= Data for analysis =
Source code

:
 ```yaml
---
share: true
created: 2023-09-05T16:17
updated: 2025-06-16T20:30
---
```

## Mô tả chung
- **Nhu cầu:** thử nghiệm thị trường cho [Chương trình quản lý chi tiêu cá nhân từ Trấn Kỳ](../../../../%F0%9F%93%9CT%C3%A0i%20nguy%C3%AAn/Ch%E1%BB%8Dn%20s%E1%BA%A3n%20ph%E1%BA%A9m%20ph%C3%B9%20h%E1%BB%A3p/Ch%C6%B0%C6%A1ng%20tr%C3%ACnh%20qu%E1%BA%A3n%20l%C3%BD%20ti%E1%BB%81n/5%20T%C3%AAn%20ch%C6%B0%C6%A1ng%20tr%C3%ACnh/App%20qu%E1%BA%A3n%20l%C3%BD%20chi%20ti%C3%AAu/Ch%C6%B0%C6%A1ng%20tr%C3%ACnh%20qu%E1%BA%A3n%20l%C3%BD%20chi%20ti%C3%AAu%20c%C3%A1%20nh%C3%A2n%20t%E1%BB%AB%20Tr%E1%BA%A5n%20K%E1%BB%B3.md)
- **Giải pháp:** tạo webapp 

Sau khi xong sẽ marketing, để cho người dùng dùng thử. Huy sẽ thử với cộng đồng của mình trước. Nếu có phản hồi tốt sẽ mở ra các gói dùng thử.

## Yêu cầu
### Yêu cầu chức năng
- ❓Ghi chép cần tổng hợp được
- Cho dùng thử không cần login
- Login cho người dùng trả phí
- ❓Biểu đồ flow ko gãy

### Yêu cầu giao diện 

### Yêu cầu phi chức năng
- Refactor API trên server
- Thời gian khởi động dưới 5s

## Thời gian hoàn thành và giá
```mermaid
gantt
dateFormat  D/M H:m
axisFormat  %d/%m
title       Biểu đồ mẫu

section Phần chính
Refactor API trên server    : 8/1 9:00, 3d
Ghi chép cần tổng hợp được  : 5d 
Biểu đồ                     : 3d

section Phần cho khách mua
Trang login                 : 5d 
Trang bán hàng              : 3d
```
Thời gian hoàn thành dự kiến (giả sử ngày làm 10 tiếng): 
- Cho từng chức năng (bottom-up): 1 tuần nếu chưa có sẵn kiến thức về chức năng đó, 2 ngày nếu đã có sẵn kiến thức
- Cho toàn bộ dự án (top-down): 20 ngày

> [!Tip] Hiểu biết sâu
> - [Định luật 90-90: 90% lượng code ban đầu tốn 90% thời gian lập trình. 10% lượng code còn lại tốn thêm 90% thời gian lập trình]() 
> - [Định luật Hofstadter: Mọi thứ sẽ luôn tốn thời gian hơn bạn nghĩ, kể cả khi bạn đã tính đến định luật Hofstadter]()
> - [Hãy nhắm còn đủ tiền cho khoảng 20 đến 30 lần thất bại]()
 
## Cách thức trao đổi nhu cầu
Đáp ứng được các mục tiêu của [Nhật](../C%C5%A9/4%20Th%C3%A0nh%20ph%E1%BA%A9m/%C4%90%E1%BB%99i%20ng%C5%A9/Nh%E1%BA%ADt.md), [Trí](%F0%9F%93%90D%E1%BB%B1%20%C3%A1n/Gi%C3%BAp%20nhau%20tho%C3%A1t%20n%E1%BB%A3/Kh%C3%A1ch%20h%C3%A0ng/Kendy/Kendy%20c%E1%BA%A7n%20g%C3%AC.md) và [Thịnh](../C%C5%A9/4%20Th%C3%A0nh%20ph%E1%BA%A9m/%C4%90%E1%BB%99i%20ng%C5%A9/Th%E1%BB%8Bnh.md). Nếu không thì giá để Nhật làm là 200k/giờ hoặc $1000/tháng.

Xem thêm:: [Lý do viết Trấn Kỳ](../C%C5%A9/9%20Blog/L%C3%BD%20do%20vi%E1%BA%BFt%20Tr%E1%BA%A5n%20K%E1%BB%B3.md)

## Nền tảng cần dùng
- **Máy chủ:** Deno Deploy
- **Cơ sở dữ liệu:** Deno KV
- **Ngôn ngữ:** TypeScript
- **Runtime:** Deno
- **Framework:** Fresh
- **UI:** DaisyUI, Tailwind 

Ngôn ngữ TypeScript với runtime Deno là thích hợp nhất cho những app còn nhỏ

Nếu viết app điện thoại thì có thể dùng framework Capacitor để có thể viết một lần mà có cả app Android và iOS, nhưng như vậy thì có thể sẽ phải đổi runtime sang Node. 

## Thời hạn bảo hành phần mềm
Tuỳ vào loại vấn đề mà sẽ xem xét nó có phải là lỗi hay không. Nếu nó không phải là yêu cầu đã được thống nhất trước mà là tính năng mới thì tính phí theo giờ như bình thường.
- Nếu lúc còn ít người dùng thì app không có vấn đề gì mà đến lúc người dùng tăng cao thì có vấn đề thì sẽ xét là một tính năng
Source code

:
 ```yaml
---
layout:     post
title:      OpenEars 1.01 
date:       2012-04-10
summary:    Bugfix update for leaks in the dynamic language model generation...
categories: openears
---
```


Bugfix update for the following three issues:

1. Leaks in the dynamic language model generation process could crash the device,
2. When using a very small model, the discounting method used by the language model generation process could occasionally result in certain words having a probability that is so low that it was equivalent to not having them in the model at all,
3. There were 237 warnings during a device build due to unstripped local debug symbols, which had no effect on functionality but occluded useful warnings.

= Activity =
Give the number of lines in the records that contain the word "Bugfix", and write nothing else.

= Response for this exercise =
2